It's a good question. And much of the time, EXTRACT is all you need for search-time field
extraction. But when you build search-time field extractions, there are specific cases that
require the use of REPORT and the field transform that it references. Use REPORT if you want
to:

        * Reuse the same field-extracting regular expression across multiple sources, source
          types, or hosts. If you find yourself using the same regex to extract fields across
          several different sources, source types, and hosts, set it up as a transform, and then
          reference it in REPORT extractions in those stanzas. If you need to update the regex
          you only have to do it in one place. Handy!
        * Apply more than one field-extracting regular expression to the same source, source
          type, or host.
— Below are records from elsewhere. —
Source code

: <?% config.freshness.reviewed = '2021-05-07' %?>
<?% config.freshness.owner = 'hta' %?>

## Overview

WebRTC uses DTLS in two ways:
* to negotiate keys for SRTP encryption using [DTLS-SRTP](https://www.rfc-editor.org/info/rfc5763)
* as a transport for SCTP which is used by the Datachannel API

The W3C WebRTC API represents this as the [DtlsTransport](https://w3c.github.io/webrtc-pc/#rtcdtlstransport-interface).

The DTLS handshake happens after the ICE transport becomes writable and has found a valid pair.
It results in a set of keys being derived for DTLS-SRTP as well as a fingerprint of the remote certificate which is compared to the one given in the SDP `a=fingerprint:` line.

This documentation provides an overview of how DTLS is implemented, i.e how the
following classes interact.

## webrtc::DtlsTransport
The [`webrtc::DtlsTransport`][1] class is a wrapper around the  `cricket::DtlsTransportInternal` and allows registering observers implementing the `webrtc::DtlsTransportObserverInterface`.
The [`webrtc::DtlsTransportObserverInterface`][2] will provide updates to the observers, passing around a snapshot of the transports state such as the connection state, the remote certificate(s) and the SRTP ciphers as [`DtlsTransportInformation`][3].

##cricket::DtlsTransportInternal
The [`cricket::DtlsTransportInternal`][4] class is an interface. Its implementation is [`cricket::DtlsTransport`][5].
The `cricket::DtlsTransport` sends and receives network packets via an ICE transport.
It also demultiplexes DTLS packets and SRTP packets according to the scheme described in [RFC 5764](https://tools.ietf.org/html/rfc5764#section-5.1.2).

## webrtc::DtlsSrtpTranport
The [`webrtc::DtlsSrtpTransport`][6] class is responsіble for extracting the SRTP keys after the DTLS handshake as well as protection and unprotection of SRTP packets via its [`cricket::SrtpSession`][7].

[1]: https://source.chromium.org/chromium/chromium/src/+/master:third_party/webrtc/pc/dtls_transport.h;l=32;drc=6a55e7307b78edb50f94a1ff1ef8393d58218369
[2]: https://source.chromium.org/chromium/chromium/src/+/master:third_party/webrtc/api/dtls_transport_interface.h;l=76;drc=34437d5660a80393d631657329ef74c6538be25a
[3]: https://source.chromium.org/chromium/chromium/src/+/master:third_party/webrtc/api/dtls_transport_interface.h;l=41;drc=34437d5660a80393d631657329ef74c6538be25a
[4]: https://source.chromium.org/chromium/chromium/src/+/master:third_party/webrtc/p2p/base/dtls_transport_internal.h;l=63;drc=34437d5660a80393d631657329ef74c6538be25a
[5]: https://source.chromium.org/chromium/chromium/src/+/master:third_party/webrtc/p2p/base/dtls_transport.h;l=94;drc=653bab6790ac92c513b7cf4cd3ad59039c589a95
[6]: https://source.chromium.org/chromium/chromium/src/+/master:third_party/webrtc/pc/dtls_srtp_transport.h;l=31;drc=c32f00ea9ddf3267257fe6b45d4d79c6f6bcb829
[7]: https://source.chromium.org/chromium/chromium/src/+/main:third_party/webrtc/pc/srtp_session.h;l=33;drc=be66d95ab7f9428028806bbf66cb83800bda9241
This can be necessary in cases where the field or fields that you want
          to extract from a particular source, source type, or host appear in two or more very
          different event patterns.
        * Use a regular expression to extract fields from the values of another field (also
          referred to as a "source key").
        * Set up delimiter-based field extractions. Useful if your event data presents
          field-value pairs (or just field values) separated by delimiters such as commas,
          spaces, bars, and so on.
        * Configure extractions for multivalue fields. You can have Splunk append additional
          values to a field as it finds them in the event data.
        * Extract fields with names beginning with numbers or underscores. Ordinarily, Splunk's
          key cleaning functionality removes leading numeric characters and underscores from
          field names. If you need to keep them, configure your field transform to turn key
          cleaning off.
        * Manage formatting of extracted fields, in cases where you are extracting multiple fields,
          or are extracting both the field name and field value.

**Precedence rules for TRANSFORMS, REPORT, and EXTRACT field extraction types**

* For each field extraction, Splunk takes the configuration from the highest precedence
  configuration stanza (see precedence rules at the beginning of this file).
* If a particular field extraction is specified for a source and a source type, the field
  extraction for source wins out.
* Similarly, if a particular field extraction is specified in ../local/ for a <spec>, it
  overrides that field extraction in ../default/.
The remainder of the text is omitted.